Après le plaidoyer de Fanarine, il semblait hors de doute que le Sénat allait casser le jugement. Quand l’avocat eut terminé, il eut un sourire de triomphe. Nekhludov regarda son avocat, et, voyant ce sourire, il eut la certitude que l’affaire était gagnée. Mais en regardant les sénateurs, il vit que Fanarine était seul à sourire et à triompher. Au contraire, les sénateurs et le substitut avaient l’air ennuyé de gens qui perdent leur temps, et tous semblaient dire : « Nous en avons entendu bien d’autres ; tout cela est parfaitement inutile ». Ils parurent soulagés seulement lorsque l’avocat, ayant achevé sa plaidoirie, cessa de les importuner. Le président donna aussitôt la parole au substitut du procureur général. Sélénine se borna à déclarer brièvement, mais avec netteté et précision, que les divers motifs de cassation invoqués étaient mal fondés et que le pourvoi devait être rejeté. Les sénateurs se levèrent et se retirèrent pour délibérer. Dans la chambre des délibérations les voix furent partagées. Wolff insistait en faveur de la cassation. Bé, ayant compris exactement l’affaire, exprimait chaleureusement la même opinion, et représentait à ses collègues l’erreur des jurés, telle qu’il la comprenait. Nikitine, toujours partisan de la sévérité, en général, et des formes, en particulier, s’opposait à la cassation. Ainsi tout dépendait de Skovorodnikov. Celui-ci s’opposa à la cassation principalement parce que la résolution de Nekhludov d’épouser cette fille heurtait au plus haut point ses principes moraux.

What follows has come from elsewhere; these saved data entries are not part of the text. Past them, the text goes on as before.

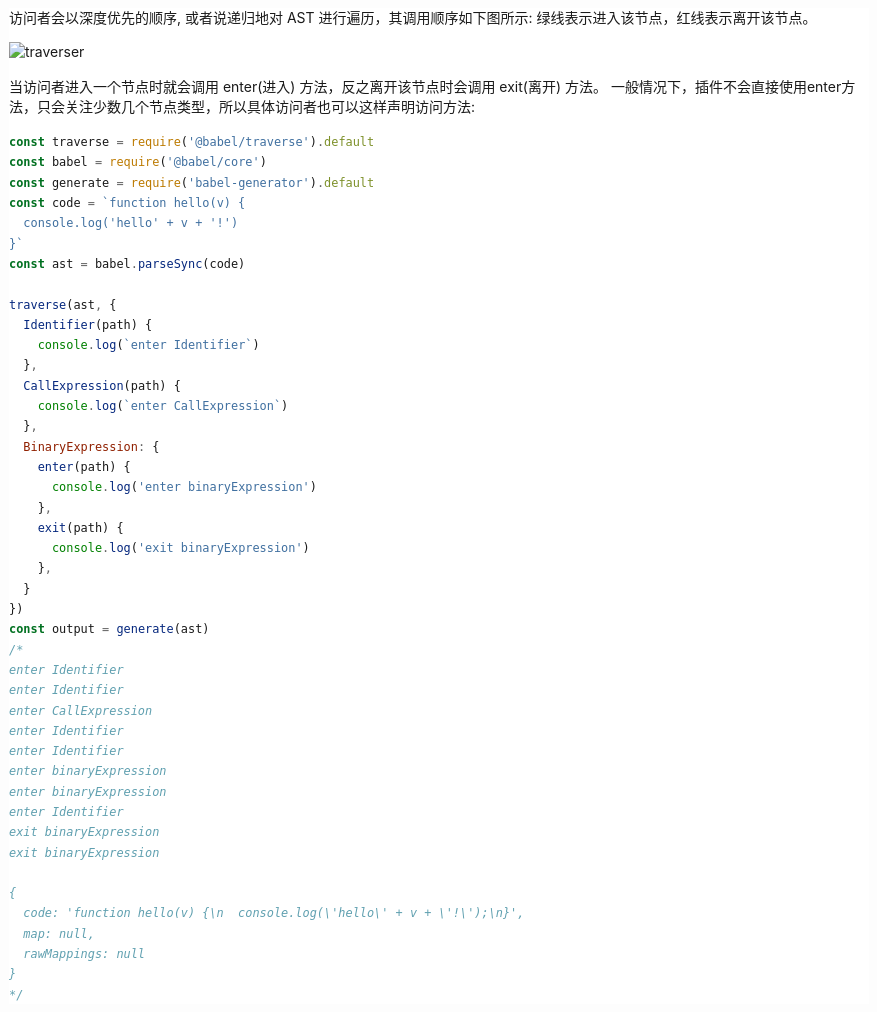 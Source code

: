 访问者会以深度优先的顺序, 或者说递归地对 AST 进行遍历，其调用顺序如下图所示: 绿线表示进入该节点，红线表示离开该节点。

![traverser](@assets/babel/7.png)

当访问者进入一个节点时就会调用 enter(进入) 方法，反之离开该节点时会调用 exit(离开) 方法。 一般情况下，插件不会直接使用enter方法，只会关注少数几个节点类型，所以具体访问者也可以这样声明访问方法:
```js
const traverse = require('@babel/traverse').default
const babel = require('@babel/core')
const generate = require('babel-generator').default
const code = `function hello(v) {
  console.log('hello' + v + '!')
}`
const ast = babel.parseSync(code)

traverse(ast, {
  Identifier(path) {
    console.log(`enter Identifier`)
  },
  CallExpression(path) {
    console.log(`enter CallExpression`)
  },
  BinaryExpression: {
    enter(path) {
      console.log('enter binaryExpression')
    },
    exit(path) {
      console.log('exit binaryExpression')
    },
  }
})
const output = generate(ast)
/*
enter Identifier
enter Identifier
enter CallExpression
enter Identifier
enter Identifier
enter binaryExpression
enter binaryExpression
enter Identifier
exit binaryExpression
exit binaryExpression

{
  code: 'function hello(v) {\n  console.log(\'hello\' + v + \'!\');\n}',
  map: null,
  rawMappings: null
}
*/
```
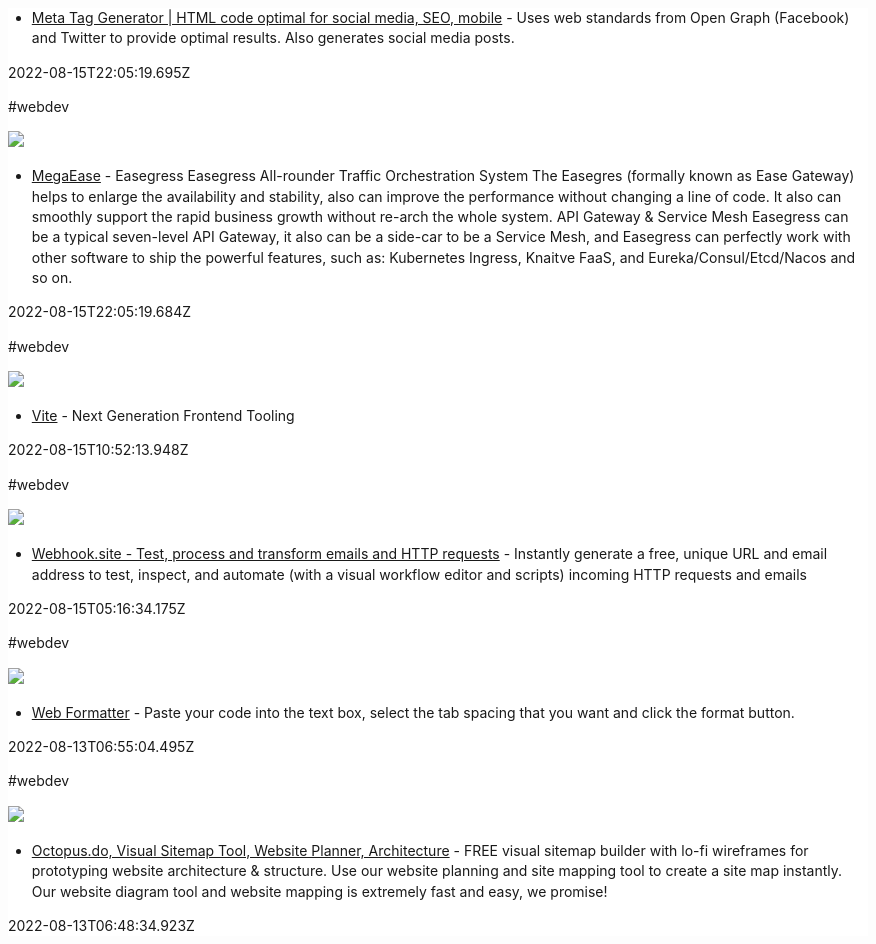 - [Meta Tag Generator | HTML code optimal for social media, SEO, mobile](https://lewdev.github.io/apps/meta-tag-gen) - Uses web standards from Open Graph (Facebook) and Twitter to provide optimal results. Also generates social media posts.

2022-08-15T22:05:19.695Z

#webdev

![](https://megaease.com/imgs/logo.png)

- [MegaEase](https://megaease.com/easegress) - Easegress Easegress   All-rounder Traffic Orchestration System  The Easegres (formally known as Ease Gateway) helps to enlarge the availability and stability, also can improve the performance without changing a line of code. It also can smoothly support the rapid business growth without re-arch the whole system.       API Gateway & Service Mesh  Easegress can be a typical seven-level API Gateway, it also can be a side-car to be a Service Mesh, and Easegress can perfectly work with other software to ship the powerful features, such as: Kubernetes Ingress, Knaitve FaaS, and Eureka/Consul/Etcd/Nacos and so on.

2022-08-15T22:05:19.684Z

#webdev

![](https://vitejs.dev/og-image.png)

- [Vite](https://vitejs.dev) - Next Generation Frontend Tooling

2022-08-15T10:52:13.948Z

#webdev

![](https://rdl.ink/render/https%3A%2F%2Fwebhook.site%2F%23!%2F0c3f60d4-a527-4bf1-b1a7-e1e4be87f32b)

- [Webhook.site - Test, process and transform emails and HTTP requests](https://webhook.site/#!/0c3f60d4-a527-4bf1-b1a7-e1e4be87f32b) - Instantly generate a free, unique URL and email address to test, inspect, and automate (with a visual workflow editor and scripts) incoming HTTP requests and emails

2022-08-15T05:16:34.175Z

#webdev

![](https://rdl.ink/render/https%3A%2F%2Fwebformatter.com%2F%3Fref%3Dwhatdevsneed)

- [Web Formatter](https://webformatter.com/?ref=whatdevsneed) - Paste your code into the text box, select the tab spacing that you want and click the format button.

2022-08-13T06:55:04.495Z

#webdev

![](https://static.octopus.do/og-image-03.png)

- [Octopus.do, Visual Sitemap Tool, Website Planner, Architecture](https://octopus.do) - FREE visual sitemap builder with lo-fi wireframes for prototyping website architecture & structure. Use our website planning and site mapping tool to create a site map instantly. Our website diagram tool and website mapping is extremely fast and easy, we promise!

2022-08-13T06:48:34.923Z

Skovorodnikov était matérialiste, darwiniste ; toute manifestation du sentiment du devoir abstrait, et surtout du sentiment religieux, le choquait comme une méprisable sottise et presque comme une injure personnelle. Toute cette aventure avec cette prostituée, la présence au Sénat du célèbre avocat chargé de sa défense, et celle de Nekhludov lui-même, tout cela lui répugnait au plus haut degré. C’est pourquoi tout en mâchonnant sa barbe et feignant avec un naturel parfait de ne rien connaître de l’affaire, sinon que les motifs de cassation étaient insuffisants, il se déclara de l’avis du président, de rejeter le pourvoi.

Et le pourvoi fut rejeté.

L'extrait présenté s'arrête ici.